Christa McAuliffe wanted to be an astraunaut but instead found her calling as a teacher. She was getting her wish though and trained hard after she was chosen to fly in space, along with the shuttle crew in their 51st mission into space.

I stood transfixed by the cloud formation that billowed in the sky after the explosion. I remember feeling tears on my face and thinking incredulously that what I just saw happened did not occur, but sadly it did. That event still has the power to make me weep.

I must say this idea for the TIF challenge came to me right away but I thought it was too serious. Why didn’t I parody “Who shot JR? or the fight of Crystal and Alexis Carrington on the hit show “Dynasty” or that long ago writing tool that kids can’t fathom…the typewriter.
It was good to get this quilt done. It needed to be done but I did not realize this fact until it was completed. Funnily enough, exactly 15 years later to the day, my son was born on January 28th, a beautiful day with clear blue skies.
How do you remember this day? Post your thoughts on how it affected you and those around you.
See you next time “In the Hayloft”,


6 Responses to TIF Challenge (Feb) "73 Seconds"

  1. sodypopsart says:

    I remember that day clearly.
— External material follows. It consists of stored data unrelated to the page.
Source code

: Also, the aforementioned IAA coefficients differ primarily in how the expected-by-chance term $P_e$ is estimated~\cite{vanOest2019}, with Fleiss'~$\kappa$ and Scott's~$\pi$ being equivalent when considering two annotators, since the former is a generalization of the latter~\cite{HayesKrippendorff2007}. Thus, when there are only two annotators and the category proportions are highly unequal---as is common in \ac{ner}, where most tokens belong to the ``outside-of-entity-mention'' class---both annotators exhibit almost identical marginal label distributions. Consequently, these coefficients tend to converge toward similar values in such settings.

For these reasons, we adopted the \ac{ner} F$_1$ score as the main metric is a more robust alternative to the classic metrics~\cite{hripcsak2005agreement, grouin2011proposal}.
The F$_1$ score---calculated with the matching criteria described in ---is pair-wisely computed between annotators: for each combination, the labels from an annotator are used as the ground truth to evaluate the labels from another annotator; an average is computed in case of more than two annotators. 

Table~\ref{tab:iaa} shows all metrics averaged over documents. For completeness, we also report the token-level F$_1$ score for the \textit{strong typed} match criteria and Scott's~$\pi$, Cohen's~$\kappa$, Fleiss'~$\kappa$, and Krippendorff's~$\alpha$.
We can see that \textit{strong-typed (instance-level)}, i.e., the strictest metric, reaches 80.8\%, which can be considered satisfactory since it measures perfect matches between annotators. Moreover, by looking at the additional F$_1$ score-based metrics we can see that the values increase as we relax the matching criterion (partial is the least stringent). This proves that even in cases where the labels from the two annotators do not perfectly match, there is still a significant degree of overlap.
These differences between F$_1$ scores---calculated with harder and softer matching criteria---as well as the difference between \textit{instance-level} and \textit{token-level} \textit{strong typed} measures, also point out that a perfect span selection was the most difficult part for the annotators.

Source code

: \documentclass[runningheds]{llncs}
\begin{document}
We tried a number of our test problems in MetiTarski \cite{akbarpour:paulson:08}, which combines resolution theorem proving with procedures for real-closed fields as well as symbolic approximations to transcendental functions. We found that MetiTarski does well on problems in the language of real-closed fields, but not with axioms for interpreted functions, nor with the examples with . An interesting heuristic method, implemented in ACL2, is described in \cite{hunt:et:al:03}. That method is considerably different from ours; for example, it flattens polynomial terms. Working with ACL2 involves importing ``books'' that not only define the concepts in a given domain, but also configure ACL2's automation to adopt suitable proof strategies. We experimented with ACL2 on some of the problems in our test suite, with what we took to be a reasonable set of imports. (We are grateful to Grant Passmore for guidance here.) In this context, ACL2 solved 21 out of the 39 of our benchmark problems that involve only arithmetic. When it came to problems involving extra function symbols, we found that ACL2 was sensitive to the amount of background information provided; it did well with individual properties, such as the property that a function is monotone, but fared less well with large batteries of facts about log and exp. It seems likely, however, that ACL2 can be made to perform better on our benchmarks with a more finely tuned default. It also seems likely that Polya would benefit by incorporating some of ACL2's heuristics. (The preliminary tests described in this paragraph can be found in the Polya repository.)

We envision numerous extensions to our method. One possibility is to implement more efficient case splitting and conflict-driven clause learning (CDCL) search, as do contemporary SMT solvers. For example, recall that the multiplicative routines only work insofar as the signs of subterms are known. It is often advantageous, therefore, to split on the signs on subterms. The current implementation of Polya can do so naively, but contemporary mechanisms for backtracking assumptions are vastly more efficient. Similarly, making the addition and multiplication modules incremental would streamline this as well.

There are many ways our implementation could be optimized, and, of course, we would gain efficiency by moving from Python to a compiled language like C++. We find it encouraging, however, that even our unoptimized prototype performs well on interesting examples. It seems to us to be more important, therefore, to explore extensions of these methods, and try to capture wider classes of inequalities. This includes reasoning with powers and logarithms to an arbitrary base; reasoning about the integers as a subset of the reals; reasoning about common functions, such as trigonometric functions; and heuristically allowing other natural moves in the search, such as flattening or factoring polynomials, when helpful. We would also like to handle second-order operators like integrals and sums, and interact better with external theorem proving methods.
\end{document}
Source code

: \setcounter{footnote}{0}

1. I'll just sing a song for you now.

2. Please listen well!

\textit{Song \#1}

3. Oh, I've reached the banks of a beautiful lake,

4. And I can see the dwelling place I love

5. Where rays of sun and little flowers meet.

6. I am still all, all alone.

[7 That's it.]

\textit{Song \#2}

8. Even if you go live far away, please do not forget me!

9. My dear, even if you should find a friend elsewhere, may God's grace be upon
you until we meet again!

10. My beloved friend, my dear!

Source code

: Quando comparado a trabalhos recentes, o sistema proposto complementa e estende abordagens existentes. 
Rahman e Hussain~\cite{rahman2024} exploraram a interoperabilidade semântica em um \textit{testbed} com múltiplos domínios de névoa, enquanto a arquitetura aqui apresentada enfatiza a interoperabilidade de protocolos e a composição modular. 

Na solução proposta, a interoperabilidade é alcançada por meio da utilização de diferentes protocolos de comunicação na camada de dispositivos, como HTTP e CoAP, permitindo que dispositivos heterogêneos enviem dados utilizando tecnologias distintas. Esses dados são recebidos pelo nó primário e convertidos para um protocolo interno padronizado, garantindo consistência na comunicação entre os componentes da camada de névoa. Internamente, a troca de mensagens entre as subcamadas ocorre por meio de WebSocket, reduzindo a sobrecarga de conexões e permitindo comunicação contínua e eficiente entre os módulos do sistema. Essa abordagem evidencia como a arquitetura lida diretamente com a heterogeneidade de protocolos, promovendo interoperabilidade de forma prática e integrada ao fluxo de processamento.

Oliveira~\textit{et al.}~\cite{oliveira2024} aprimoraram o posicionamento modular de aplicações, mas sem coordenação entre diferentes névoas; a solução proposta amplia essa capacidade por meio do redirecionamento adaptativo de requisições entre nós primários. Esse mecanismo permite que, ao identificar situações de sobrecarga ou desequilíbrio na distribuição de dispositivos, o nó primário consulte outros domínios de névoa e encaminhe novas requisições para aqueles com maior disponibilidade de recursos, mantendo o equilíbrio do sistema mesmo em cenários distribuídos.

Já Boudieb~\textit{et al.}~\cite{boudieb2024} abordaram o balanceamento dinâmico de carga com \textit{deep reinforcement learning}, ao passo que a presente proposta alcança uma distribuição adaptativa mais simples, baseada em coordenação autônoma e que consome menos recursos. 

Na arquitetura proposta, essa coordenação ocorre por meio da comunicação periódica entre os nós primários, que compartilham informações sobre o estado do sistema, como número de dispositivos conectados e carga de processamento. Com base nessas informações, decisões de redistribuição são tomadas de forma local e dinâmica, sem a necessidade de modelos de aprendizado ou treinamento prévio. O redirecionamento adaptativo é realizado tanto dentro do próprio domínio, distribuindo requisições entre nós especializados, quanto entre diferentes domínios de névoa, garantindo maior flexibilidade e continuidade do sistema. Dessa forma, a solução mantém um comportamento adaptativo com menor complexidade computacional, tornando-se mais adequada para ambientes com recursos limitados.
I was working for Ginny and Tom, in their basement and went upstairs with Ginny to watch the lift-off, and I cried off and on the rest of the day.

  2. paulahewitt says:

    I think you have done a really good job on this – it was a stunning shocking thing to happen – – the blue sky seemed almost to make a mockery of waht happened – i really like the way you have put the elements together – i think youd even get a sense of the story without the astronauts names on it.

  3. Lynne says:

    I remember this in a slightly unusual way: I used to go into my local prison one evening a week to run a library session for the inmates. That evening when things were very busy, a prisoner came in and announced that the shuttle had exploded. Prisoners were always talking a lot of nonsense so I thought, yeah right, and took no notice. It was only when I got home and watched the evening news I realised it had really happened. You’ve done a lovely piece.

  4. Grace says:

    Thanks everyone for the wonderful comments about my piece.

    Paula you are so right, the brilliant blue sky was incongruous to what had just occured that day. But I had to put the names on, it was their deaths that made it such an horrific tragedy for me especially. Life senselessly taken away and life is so very precious.

  5. lyric says:

    It is a very thoughtful piece. Our teacher brought in a TV set and we all sat and watched and cried. I was on my favorite perch sitting by the window and it was a lovely blue day where I was too. I wonder if my fascination with space was not cemented that day. In spite of her death the teacher who headed to space inspired many, many young people to look to the skies.

  6. Diane says:

    Grace, I like the thoughtfulness of your blog. You have heart. I remember the day the shuttle exploded. I don’t think I had words to describe it then and probably still don’t. In a way, it seems as if words are not only inadequate but maybe even not necessary. I think we all shared feelings we can’t express in words, don’t we.